Their expert was paid quite a bit of money, fifty dollars an hour just to travel. He wouldn‘t have made that return trip if he found this was a firearm.
(Closing Arg. Tr. at 6).
These arguments are perhaps the most troubling. There was no evidence presented about how Mr. Vasquez was compensated, so while it would not be improper to point out that a witness has no bias due to financial incentives, the prosecutor failed to lay the foundation for that argument during his examination of the witness. The argument that Vasquez was “paid by the government not to wrongfully convict people” does not, as Mullins asserts, imply a guarantee of truthful testimony by the witness. Merely stating that the witness‘s job is to avoid wrongful convictions does not vouch to the jury that the witness is always correct or inherently credible. But again, the disputed comment does seek to address the witness‘s motives based on evidence not in the record. In describing his duties, Vasquez simply said that ATF agents “work for the public.” (T. Tr. at 37). There was no evidence that the government employs him to avoid wrongful convictions any more than it pays him to support aggressive prosecution of gun crime. Any public servant in law enforcement hopefully considers it part of his professional responsibility to avoid inculpating the innocent, but unless there is evidence to support a more specific assertion, a prosecutor ought not suggest to the jury that a law enforcement agent has a specialized duty to avoid wrongful convictions.

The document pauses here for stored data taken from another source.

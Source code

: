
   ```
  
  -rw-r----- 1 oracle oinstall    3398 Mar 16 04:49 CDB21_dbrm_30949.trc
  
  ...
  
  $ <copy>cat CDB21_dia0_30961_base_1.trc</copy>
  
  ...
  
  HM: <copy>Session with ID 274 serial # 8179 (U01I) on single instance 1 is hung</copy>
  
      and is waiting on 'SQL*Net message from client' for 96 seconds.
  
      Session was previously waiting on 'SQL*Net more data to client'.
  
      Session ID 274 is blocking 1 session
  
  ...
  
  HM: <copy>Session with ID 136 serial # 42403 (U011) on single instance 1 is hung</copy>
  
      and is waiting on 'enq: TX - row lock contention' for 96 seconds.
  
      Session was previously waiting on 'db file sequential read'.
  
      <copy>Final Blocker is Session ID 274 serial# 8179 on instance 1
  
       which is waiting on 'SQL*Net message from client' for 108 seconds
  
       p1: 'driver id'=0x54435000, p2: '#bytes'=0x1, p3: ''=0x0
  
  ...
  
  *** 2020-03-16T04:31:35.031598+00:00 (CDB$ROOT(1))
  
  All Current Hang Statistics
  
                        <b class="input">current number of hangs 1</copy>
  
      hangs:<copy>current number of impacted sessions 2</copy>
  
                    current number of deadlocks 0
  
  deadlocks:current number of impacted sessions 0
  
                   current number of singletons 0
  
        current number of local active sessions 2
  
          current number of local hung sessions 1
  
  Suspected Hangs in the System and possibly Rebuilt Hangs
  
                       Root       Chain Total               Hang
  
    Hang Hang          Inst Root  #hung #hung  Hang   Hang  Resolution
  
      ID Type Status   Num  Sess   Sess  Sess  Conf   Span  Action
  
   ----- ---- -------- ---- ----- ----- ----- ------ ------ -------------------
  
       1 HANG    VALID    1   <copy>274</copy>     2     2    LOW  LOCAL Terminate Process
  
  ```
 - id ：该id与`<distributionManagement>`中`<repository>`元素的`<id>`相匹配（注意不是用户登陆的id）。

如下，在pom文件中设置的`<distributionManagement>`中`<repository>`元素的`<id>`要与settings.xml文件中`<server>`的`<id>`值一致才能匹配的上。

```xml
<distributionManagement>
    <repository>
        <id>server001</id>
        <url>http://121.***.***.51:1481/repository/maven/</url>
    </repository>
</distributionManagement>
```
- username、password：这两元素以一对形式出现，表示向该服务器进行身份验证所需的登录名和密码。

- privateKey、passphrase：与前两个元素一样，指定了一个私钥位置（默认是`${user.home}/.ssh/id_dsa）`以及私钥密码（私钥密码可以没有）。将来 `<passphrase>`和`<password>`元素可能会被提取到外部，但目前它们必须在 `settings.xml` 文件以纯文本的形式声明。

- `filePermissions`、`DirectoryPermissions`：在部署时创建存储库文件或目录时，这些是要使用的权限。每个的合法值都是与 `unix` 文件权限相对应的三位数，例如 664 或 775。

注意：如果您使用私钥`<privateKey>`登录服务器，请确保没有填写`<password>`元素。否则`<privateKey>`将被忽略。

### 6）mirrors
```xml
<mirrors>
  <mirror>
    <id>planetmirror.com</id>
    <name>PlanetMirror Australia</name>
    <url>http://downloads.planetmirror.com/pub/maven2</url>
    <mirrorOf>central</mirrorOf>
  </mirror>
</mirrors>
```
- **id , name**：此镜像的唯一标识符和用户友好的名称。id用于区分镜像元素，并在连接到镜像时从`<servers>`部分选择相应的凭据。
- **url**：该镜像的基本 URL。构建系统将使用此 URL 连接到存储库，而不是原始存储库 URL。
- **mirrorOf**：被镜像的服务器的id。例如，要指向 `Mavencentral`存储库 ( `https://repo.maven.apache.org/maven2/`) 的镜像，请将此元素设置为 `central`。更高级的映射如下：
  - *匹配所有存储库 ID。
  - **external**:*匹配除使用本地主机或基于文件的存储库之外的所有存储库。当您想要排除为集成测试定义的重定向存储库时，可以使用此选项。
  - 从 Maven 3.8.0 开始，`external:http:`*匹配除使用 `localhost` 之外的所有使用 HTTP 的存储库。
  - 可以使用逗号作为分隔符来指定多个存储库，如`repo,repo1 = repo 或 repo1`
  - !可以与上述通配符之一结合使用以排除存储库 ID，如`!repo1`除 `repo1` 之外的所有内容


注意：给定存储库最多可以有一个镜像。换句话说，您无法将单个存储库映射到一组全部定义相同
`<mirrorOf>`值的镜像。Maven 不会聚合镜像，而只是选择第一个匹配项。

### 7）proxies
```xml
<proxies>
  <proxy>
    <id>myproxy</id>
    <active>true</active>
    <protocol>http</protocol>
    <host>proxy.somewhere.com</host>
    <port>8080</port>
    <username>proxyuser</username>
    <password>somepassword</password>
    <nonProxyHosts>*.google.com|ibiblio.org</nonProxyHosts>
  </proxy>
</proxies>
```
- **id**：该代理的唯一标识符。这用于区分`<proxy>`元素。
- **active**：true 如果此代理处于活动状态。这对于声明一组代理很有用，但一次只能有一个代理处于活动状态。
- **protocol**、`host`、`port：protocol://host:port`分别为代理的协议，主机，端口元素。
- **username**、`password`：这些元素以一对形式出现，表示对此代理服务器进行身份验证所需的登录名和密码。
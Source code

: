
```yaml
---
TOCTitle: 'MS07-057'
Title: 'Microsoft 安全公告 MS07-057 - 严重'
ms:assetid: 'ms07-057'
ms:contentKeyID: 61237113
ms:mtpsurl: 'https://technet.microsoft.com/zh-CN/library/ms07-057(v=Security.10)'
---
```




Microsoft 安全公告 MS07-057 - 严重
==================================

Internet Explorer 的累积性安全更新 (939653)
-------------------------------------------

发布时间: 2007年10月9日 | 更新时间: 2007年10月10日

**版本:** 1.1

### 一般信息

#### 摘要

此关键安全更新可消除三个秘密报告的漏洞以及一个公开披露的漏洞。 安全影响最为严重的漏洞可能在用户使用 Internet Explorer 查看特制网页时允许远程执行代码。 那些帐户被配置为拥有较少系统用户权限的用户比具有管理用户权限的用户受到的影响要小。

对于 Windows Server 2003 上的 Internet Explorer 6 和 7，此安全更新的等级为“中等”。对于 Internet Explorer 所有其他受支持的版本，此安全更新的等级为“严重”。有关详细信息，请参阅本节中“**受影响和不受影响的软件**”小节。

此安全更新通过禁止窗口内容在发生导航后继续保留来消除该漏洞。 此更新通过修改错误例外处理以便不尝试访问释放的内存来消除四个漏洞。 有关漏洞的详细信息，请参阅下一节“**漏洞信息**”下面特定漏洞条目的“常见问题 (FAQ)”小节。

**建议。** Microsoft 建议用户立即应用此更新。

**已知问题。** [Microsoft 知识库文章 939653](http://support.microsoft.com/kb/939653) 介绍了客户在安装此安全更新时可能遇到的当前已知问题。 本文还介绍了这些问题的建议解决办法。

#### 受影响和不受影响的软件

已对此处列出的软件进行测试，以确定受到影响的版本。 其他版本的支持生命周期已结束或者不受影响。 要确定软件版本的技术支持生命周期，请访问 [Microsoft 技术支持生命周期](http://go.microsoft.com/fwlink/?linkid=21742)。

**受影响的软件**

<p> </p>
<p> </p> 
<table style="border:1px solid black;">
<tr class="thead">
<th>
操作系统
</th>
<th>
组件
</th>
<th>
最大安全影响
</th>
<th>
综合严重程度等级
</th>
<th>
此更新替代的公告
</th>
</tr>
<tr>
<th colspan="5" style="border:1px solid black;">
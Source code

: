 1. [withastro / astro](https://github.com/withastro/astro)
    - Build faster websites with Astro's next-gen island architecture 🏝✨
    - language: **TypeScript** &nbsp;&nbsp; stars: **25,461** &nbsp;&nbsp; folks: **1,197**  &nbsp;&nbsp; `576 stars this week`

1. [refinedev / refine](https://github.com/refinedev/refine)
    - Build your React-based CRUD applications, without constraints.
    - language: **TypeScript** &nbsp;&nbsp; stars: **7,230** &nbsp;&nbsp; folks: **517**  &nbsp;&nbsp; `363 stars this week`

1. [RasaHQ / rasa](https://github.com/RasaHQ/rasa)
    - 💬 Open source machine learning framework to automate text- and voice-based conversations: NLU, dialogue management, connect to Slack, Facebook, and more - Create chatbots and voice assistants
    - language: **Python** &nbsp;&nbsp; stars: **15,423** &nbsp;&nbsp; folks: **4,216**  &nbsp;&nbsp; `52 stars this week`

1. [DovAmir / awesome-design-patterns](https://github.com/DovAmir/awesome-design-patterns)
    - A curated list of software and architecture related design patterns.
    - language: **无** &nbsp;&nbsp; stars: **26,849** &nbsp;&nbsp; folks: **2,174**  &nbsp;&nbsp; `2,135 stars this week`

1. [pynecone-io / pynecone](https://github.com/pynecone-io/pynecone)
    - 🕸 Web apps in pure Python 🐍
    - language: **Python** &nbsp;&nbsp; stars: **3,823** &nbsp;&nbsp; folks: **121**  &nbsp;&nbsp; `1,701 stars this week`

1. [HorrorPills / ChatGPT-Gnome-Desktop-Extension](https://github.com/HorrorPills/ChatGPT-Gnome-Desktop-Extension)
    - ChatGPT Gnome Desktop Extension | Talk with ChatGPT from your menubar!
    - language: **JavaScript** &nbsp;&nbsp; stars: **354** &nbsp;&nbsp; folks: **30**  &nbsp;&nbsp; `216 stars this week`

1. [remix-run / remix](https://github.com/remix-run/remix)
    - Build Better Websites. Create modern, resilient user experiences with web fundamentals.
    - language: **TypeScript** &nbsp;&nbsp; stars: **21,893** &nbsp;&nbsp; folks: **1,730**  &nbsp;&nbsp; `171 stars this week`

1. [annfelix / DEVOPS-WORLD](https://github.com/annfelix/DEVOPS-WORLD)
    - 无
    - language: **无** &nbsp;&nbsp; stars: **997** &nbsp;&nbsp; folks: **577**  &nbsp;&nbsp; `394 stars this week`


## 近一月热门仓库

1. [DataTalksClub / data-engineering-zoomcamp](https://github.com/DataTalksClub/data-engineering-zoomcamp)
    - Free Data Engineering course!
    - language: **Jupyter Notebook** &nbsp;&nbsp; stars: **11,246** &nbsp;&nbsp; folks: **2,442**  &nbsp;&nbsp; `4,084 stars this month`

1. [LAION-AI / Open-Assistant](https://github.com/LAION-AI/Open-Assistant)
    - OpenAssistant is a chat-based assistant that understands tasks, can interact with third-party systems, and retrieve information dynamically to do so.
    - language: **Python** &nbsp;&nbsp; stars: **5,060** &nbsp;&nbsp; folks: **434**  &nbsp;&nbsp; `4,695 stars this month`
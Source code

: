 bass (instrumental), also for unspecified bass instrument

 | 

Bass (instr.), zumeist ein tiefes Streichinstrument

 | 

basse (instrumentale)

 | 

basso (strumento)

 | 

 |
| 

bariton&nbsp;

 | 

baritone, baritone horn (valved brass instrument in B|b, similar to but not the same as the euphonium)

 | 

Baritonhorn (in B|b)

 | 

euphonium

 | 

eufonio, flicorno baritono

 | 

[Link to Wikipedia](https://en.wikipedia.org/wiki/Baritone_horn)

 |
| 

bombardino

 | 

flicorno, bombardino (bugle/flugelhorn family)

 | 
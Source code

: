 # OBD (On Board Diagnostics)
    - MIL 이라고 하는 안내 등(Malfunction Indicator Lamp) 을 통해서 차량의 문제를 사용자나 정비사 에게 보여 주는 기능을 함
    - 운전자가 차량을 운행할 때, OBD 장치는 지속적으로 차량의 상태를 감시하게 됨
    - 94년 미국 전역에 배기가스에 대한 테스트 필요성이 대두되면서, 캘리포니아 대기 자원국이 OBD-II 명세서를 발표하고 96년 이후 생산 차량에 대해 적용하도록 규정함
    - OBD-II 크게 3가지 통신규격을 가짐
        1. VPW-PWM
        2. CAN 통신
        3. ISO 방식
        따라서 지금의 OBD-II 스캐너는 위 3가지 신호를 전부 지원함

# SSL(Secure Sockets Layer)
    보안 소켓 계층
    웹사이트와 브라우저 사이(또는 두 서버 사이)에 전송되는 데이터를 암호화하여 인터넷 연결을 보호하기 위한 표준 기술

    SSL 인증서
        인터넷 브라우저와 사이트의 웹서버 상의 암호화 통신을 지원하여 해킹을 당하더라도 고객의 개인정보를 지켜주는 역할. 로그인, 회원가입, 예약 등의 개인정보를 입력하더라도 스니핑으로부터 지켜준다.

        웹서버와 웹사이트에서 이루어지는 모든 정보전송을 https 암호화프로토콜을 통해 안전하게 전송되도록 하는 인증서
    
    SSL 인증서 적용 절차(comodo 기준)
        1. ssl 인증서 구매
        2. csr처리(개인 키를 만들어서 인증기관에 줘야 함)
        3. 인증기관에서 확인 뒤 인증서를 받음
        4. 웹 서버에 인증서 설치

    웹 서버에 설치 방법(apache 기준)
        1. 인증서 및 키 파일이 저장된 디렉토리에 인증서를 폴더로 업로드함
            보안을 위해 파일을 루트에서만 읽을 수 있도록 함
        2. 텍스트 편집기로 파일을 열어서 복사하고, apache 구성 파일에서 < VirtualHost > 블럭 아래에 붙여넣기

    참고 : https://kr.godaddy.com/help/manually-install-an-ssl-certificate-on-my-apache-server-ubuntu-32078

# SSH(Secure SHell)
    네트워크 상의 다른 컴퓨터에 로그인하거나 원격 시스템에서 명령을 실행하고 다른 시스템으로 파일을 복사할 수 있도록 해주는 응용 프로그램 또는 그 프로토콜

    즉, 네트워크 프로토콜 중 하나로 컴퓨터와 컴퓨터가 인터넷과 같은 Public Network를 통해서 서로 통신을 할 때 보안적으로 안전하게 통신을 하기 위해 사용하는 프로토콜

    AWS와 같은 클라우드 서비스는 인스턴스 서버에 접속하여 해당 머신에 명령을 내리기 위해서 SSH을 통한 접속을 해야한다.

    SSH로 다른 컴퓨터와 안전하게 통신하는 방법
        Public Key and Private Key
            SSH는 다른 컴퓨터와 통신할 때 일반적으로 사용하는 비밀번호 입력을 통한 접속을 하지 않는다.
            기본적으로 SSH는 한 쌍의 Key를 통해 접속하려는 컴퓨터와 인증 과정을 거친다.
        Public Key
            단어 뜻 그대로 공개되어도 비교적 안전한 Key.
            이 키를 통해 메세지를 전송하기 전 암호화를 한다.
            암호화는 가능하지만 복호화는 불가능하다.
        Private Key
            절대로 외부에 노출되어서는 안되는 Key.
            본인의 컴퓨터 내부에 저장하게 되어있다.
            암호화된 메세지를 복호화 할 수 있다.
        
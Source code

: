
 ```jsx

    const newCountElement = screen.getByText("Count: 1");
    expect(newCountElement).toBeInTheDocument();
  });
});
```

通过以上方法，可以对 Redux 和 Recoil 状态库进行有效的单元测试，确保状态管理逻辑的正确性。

Viewed in the context of the entire trial, we conclude that the prosecutorial comments to which Mullins now objects do not alone, or in combination, warrant a new trial. The jury was instructed that “[s]tatements, arguments, questions and comments by lawyers representing the parties are not evidence,” (Jury Instruction Nos. 2, 11), and this instruction served to alleviate any risk of unfair prejudice. Robinson, 110 F.3d at 1326-27. The prosecutor‘s closing argument was based largely on evidence presented during the trial and reasonable inferences that could be drawn from it. None of the disputed comments so infected the trial with unfairness as to make the resulting conviction a denial of due process.
IV.
Mullins argues finally that the district court erred by enhancing Mullins‘s sentence based on facts of prior convictions that were neither proved beyond a reasonable doubt to a jury nor admitted by Mullins. This argument is foreclosed by existing precedent. See, e.g., Almendarez-Torres v. United States, 523 U.S. 224, 240-47 (1998); United States v. Strong, 415 F.3d 902, 907 (8th Cir. 2005); United States v. Bach, 400 F.3d 622, 634 (8th Cir. 2005).
*
*
*
The judgment of the district court is affirmed.